Every record, from the first to the last, is to be printed again exactly.

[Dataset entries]

++++++++++++++++++++

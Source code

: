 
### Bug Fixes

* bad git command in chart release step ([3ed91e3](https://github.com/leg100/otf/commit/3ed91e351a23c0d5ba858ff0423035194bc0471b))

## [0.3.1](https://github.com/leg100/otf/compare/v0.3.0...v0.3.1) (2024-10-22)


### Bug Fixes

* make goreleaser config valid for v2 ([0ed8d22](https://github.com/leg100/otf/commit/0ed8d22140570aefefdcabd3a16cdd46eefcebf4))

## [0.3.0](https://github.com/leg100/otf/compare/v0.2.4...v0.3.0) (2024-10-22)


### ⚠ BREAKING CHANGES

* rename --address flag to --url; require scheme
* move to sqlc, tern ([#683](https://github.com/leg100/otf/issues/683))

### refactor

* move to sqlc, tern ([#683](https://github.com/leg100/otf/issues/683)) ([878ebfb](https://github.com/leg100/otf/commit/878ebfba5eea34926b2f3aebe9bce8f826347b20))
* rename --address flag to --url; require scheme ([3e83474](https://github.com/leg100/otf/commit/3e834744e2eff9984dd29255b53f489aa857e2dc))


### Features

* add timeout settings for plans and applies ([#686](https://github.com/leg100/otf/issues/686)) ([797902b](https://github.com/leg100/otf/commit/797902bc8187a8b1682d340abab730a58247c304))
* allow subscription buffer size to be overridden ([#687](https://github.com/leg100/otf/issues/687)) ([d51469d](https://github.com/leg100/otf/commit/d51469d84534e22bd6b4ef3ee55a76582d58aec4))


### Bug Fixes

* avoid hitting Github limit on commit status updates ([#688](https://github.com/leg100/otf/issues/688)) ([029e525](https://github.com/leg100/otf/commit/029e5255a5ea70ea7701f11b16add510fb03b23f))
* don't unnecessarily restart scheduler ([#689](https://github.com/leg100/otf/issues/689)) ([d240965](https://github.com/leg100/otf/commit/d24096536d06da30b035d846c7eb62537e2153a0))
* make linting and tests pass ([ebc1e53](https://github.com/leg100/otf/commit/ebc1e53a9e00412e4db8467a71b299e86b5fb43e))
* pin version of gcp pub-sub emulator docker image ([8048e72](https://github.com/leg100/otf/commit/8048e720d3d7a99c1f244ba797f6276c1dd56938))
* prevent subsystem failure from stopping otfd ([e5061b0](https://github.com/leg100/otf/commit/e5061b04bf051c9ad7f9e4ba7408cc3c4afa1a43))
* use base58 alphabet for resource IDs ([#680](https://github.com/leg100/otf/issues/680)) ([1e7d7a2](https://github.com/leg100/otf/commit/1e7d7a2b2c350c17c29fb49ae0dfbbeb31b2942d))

++++++++++++++++++++

Result below »
Source code

: 
### Bug Fixes

* bad git command in chart release step ([3ed91e3](https://github.com/leg100/otf/commit/3ed91e351a23c0d5ba858ff0423035194bc0471b))

## [0.3.1](https://github.com/leg100/otf/compare/v0.3.0...v0.3.1) (2024-10-22)


### Bug Fixes

* make goreleaser config valid for v2 ([0ed8d22](https://github.com/leg100/otf/commit/0ed8d22140570aefefdcabd3a16cdd46eefcebf4))

## [0.3.0](https://github.com/leg100/otf/compare/v0.2.4...v0.3.0) (2024-10-22)


### ⚠ BREAKING CHANGES

* rename --address flag to --url; require scheme
* move to sqlc, tern ([#683](https://github.com/leg100/otf/issues/683))

### refactor

* move to sqlc, tern ([#683](https://github.com/leg100/otf/issues/683)) ([878ebfb](https://github.com/leg100/otf/commit/878ebfba5eea34926b2f3aebe9bce8f826347b20))
* rename --address flag to --url; require scheme ([3e83474](https://github.com/leg100/otf/commit/3e834744e2eff9984dd29255b53f489aa857e2dc))


### Features

* add timeout settings for plans and applies ([#686](https://github.com/leg100/otf/issues/686)) ([797902b](https://github.com/leg100/otf/commit/797902bc8187a8b1682d340abab730a58247c304))
* allow subscription buffer size to be overridden ([#687](https://github.com/leg100/otf/issues/687)) ([d51469d](https://github.com/leg100/otf/commit/d51469d84534e22bd6b4ef3ee55a76582d58aec4))


### Bug Fixes

* avoid hitting Github limit on commit status updates ([#688](https://github.com/leg100/otf/issues/688)) ([029e525](https://github.com/leg100/otf/commit/029e5255a5ea70ea7701f11b16add510fb03b23f))
* don't unnecessarily restart scheduler ([#689](https://github.com/leg100/otf/issues/689)) ([d240965](https://github.com/leg100/otf/commit/d24096536d06da30b035d846c7eb62537e2153a0))
* make linting and tests pass ([ebc1e53](https://github.com/leg100/otf/commit/ebc1e53a9e00412e4db8467a71b299e86b5fb43e))
* pin version of gcp pub-sub emulator docker image ([8048e72](https://github.com/leg100/otf/commit/8048e720d3d7a99c1f244ba797f6276c1dd56938))
* prevent subsystem failure from stopping otfd ([e5061b0](https://github.com/leg100/otf/commit/e5061b04bf051c9ad7f9e4ba7408cc3c4afa1a43))
* use base58 alphabet for resource IDs ([#680](https://github.com/leg100/otf/issues/680)) ([1e7d7a2](https://github.com/leg100/otf/commit/1e7d7a2b2c350c17c29fb49ae0dfbbeb31b2942d))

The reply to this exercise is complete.